The opening swing band freneticisms of "Mixture" should leave no doubt that
Flat Earth Society is a crazy jazz band at heart, but
Trap might also be the
FES album most likely to snare fans of the group's antecedent,
X-Legged Sally.
XLS was a
Zappa-influenced jazz-rock band par excellence, and that group's leader, clarinetist/composer
Peter Vermeersch, is in the driver's seat here as well. And, like the other
FES discs, the band's lineup includes a handful of former
XLS members. But more than just personnel hark back to
XLS, whether or not the forward-thinking
Vermeersch would care to admit it.
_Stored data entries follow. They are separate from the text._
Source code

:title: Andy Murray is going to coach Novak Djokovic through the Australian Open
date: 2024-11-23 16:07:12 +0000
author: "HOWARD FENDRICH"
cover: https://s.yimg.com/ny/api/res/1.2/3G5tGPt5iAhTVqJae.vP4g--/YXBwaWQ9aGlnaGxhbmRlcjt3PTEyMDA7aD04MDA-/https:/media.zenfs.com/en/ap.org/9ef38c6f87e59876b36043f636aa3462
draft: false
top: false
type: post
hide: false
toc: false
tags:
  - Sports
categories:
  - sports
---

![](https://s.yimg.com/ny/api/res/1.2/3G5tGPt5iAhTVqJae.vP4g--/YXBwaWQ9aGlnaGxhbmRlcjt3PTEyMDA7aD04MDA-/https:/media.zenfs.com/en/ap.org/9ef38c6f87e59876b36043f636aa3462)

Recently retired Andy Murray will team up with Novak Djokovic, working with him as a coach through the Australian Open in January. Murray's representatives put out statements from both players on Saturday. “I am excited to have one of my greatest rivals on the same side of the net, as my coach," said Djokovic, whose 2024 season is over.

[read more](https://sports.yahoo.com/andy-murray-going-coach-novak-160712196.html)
Take, for example, the cover of
Godley & Creme's "Foreign Accents," an homage to a
Zappa homage with startling outbursts of unison vocals, tuned percussion, and horn lines thrown over the top of an insistent bass/guitar/drum vamp as a pair of saxophones pan back and forth from channel to channel with a crisp, two-note riff. This ain't jazz, this is
Zappa-esque avant jazz-rock, and it's done exceedingly well even if it doesn't necessarily chart an untrammeled path. "Zonk" (the name of the band's Belgian record label) has it both ways, as wild big-band jazz merges perfectly with
Zappa-influenced themes and instrumentation. However, it would be a mistake to give short shrift to the originality of
FES and the thread of continuity that one hears in all of
Vermeersch's work. It's not all
Zappa, in other words. "Woeful Message from the VLF" is a slow and atmospheric number with a moody baritone sax solo and muted brass, echoing "Blackhead Blue Blues" from
XLS' opening salvo of 1991,
Slow-Up.
Vermeersch's penchant for discovering the commonality in disparate musical traditions can be heard as
Bizet's "Carmen" permutes into
Lennon &
McCartney's "With a Little Help from My Friends." With her Euro-chanteuse inflections, vocalist
Anja Kowalski belts this one out in highly entertaining fashion;
Kowalski's cabaret influences are on even fuller display in "Servus Sagt die Schöne Stadt der Lieder." (She's not as folky as
Iva Bittová, but
Bittová fans might do well to notice her.) All in all, the eclecticism of
Trap might be compared to
Eggs and Ashes, the
XLS album with the widest stylistic breadth. Staking out territory between
XLS writ large and a more overtly jazzy
FES outing like 2003's
The Armstrong Mutations,
Trap is highly recommended to adventurous listeners who favor dense scoring, tight arrangements, driving rhythms, varied moods, and fiery performances. On second thought, don't call it "fiery," at least before taking a closer look at the CD jacket. They're setting a trap for you, and if you are appalled by the image in the photo, perhaps that is the intended effect.